Discipline: Biological Sciences
Subcategory: Biomedical Engineering
Session: 2
Room: Exhibit Hall A
Pranav Maddula - Washington University in St.Louis
Co-Author(s): Debarati Basu, Washington University in St.Louis
The MscS‐Like (MSL) family of proteins contains 10 mechanosensitive (MS) ion channels in Arabidopsis. The functions of these proteins range from maintaining redox homeostasis in mitochondria to cellular signaling and cell death. One member, MSL10, has two separate functions, conducting ions in response to membrane tension and signaling for cell death. The N-terminus alone can promote cell death. At least 9 amino acids in the N-terminus are phosphorylated, with signaling cascades being activated when they are dephosphorylated. We were interested in identifying single nucleotide polymorphisms (SNPs) in MSL10 using genomes from the 1001 genomes project, a repository for whole-genome sequence variation data in 1135 strains of Arabidopsis thaliana. These strains are collected from around the world, and as such are products of natural selection under diverse ecological conditions. We extracted the sequences for the MSL family in the 1135 lines and analyzed each in reference to Arabidopsis thaliana Columbia-0. We then focused our analysis on non-synonymous substitutions, a type of SNP that alters the amino acid sequence. We noticed fewer non-synonymous SNPs in the MscS homology domain of MSL10 than in the N-terminus or C-terminus. No SNPs were found at any of the phosphorylated sites, which are known to be important for MSL10’s signaling function. Furthermore, there are SNPs in a majority of the analyzed Arabidopsis accessions, indicating that MSL10 is somewhat tolerant to amino acid sequence changes. Another protein of interest is PIEZO—a plant homolog to the PIEZO family of MS ion channels found in animals. In animals, PIEZO plays a role in processes from touch sensation to neuron development.

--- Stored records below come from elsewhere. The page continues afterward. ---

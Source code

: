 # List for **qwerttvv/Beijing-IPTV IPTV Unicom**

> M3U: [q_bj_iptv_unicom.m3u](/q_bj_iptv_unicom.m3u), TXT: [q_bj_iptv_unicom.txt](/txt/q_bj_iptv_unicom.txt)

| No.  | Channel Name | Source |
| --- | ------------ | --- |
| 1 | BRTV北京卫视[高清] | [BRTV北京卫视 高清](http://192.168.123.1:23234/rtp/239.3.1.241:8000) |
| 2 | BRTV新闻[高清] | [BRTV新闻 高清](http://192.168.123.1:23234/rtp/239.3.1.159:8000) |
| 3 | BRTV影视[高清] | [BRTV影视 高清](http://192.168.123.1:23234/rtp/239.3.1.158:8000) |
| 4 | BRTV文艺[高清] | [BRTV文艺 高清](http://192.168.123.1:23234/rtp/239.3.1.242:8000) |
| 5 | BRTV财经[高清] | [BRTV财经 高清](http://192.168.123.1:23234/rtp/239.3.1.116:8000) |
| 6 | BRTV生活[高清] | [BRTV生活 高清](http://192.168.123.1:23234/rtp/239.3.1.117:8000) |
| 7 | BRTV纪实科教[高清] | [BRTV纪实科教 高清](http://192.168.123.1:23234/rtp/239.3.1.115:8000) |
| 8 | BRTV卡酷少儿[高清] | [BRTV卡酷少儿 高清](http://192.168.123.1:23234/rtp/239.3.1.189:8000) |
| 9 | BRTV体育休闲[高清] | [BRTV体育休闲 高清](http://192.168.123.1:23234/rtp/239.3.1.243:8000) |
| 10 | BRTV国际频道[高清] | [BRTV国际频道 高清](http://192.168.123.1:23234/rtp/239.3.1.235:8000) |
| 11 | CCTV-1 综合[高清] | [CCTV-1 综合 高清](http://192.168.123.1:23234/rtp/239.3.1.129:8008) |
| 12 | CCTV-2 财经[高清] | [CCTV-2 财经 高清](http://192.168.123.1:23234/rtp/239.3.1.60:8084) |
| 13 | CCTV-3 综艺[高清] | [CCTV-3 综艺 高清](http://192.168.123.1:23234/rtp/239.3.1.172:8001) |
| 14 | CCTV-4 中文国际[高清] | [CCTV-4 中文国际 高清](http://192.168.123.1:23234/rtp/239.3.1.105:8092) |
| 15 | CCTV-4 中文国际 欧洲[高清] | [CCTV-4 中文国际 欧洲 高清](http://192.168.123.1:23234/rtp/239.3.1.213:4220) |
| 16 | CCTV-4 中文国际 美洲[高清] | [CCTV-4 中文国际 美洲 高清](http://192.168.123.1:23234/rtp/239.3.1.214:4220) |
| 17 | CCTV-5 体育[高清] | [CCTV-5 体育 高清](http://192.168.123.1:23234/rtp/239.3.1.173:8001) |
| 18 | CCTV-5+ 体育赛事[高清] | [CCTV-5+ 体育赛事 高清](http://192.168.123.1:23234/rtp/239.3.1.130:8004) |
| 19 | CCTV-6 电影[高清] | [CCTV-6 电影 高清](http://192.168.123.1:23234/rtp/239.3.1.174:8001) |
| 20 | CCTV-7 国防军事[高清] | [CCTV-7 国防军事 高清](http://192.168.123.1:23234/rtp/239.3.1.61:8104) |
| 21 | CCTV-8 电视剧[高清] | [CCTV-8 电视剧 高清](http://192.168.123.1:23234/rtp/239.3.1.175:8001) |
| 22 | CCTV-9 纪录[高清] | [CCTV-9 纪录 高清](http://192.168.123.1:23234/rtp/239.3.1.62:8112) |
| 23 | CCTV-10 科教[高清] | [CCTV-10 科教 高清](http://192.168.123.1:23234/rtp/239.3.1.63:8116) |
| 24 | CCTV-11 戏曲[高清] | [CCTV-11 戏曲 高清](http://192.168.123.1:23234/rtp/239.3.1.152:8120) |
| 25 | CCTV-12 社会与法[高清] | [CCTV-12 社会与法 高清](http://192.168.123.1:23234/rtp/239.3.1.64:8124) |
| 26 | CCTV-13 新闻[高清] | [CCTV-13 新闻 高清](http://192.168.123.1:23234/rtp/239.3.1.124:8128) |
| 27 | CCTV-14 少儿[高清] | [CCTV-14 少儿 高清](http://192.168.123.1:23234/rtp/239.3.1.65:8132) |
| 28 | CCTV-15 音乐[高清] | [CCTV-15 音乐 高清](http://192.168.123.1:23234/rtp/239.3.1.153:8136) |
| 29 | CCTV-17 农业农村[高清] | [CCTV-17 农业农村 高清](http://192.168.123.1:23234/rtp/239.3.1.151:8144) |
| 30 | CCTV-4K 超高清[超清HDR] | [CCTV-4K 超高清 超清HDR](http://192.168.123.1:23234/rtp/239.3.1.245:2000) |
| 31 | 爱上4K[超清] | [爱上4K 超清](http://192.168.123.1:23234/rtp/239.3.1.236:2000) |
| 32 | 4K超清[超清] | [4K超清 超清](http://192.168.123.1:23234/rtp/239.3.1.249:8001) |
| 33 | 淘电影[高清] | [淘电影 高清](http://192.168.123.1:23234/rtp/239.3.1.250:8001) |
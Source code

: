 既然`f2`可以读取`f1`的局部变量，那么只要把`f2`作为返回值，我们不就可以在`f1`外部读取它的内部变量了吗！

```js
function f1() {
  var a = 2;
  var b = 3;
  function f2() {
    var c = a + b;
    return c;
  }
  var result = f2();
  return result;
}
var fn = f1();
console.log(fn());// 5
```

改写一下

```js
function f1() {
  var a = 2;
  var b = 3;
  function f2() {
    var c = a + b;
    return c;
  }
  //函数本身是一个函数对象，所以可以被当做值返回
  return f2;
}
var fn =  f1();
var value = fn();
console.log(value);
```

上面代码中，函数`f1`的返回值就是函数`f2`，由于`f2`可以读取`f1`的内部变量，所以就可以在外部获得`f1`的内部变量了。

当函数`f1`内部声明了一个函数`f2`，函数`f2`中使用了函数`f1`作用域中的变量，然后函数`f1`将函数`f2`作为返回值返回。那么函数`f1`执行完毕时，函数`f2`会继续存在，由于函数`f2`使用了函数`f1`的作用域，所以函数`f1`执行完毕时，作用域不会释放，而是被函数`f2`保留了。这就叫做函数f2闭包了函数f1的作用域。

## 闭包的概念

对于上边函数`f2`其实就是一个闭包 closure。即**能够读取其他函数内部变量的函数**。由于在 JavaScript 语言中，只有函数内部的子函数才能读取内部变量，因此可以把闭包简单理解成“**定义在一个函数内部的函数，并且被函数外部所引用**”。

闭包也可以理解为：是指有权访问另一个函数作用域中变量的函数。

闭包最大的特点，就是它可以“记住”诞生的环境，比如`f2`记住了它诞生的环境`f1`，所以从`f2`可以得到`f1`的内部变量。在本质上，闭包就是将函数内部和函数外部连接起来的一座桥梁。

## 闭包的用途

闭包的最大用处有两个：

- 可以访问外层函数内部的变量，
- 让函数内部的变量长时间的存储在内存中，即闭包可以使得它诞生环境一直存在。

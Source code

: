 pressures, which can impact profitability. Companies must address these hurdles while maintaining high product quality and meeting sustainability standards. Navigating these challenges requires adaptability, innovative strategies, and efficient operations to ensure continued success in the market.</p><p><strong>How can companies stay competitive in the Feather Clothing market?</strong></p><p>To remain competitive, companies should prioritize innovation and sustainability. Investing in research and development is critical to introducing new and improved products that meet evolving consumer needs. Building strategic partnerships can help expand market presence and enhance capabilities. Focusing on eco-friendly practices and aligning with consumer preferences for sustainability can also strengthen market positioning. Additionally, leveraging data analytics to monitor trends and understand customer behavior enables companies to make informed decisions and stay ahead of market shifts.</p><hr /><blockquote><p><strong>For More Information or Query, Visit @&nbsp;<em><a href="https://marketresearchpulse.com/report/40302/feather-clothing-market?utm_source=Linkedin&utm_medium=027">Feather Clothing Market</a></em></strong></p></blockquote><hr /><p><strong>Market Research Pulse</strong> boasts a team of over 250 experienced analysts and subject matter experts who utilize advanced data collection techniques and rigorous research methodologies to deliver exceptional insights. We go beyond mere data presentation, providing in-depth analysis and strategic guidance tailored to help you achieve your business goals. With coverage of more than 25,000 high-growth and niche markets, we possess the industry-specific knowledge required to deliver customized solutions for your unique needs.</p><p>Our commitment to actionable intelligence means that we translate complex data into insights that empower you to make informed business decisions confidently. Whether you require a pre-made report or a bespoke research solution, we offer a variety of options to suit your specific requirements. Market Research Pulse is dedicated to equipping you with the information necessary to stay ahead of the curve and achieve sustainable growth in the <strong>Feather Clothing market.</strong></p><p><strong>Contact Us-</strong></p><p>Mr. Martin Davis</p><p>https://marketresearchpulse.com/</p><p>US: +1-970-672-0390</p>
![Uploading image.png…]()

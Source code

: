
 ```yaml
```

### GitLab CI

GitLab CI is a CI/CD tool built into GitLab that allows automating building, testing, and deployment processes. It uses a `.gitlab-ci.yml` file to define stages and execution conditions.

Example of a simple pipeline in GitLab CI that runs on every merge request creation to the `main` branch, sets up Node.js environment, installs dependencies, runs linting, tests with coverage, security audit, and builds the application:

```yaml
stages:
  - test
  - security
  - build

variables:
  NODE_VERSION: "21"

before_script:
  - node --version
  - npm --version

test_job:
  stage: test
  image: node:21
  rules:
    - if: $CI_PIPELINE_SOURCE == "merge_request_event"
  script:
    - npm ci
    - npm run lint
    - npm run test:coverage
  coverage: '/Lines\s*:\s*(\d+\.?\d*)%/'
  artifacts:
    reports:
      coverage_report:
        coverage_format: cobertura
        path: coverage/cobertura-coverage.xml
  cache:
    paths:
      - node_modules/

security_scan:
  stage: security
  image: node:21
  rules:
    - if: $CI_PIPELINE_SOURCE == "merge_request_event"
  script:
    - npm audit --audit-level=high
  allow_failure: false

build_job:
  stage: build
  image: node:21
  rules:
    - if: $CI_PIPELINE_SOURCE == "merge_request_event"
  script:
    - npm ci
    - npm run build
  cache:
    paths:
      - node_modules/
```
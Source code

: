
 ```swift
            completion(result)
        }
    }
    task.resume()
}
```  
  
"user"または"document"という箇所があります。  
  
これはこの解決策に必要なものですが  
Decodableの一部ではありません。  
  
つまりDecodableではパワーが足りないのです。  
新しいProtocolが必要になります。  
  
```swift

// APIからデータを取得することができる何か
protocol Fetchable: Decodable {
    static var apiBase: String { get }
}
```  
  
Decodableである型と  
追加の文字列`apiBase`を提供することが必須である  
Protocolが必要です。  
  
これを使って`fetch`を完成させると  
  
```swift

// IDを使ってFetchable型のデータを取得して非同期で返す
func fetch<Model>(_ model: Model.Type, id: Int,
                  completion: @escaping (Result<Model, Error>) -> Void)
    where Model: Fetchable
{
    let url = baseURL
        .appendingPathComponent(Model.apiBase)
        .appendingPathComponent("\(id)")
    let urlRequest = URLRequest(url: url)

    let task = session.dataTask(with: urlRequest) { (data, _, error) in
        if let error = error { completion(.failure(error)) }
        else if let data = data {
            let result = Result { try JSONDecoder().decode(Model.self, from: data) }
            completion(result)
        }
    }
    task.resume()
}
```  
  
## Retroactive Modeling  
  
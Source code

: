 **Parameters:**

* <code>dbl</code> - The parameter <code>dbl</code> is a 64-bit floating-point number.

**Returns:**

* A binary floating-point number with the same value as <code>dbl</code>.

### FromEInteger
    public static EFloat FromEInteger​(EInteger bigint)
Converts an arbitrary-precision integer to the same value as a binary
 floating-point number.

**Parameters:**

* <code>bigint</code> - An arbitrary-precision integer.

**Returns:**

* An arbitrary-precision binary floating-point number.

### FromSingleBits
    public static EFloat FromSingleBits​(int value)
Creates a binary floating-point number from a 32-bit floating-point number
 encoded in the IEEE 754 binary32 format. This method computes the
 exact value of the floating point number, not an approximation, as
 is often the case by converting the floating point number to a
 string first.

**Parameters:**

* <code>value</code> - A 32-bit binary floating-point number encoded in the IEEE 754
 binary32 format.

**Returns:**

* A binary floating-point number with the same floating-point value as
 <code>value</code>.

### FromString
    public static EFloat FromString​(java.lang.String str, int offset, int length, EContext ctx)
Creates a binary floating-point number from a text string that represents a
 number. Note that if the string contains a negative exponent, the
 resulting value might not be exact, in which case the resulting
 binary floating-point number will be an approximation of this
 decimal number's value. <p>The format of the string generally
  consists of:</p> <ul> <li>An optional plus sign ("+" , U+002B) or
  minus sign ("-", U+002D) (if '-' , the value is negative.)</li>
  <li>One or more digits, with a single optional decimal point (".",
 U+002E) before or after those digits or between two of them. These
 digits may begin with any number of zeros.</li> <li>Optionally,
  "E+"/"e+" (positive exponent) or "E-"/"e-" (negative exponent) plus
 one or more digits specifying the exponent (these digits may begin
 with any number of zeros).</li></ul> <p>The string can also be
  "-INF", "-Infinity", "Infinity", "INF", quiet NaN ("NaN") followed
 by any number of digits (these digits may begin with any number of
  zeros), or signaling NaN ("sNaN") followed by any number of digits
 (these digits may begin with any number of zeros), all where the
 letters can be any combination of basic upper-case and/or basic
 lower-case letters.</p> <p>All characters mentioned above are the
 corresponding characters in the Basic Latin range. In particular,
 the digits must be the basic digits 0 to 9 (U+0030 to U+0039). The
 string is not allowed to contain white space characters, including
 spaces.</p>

In AtPIEZO, we saw a similar number of SNPs when compared to MSLs, which may indicate that AtPIEZO has a greater evolutionary pressure preventing mutations, indicating a yet to be found function. These results form the foundation for future analysis of geographic divergence of Arabidopsis lines and the mutations present in those lines.
Funder Acknowledgement(s): NSF Center for Engineering Mechanobiology
Faculty Advisor: Elizabeth Haswell, ehaswell@wustl.edu
Role: All of the analysis. The only aspect I did not complete was the data collection. All of the data processing, analysis and figure generation was all my own original work.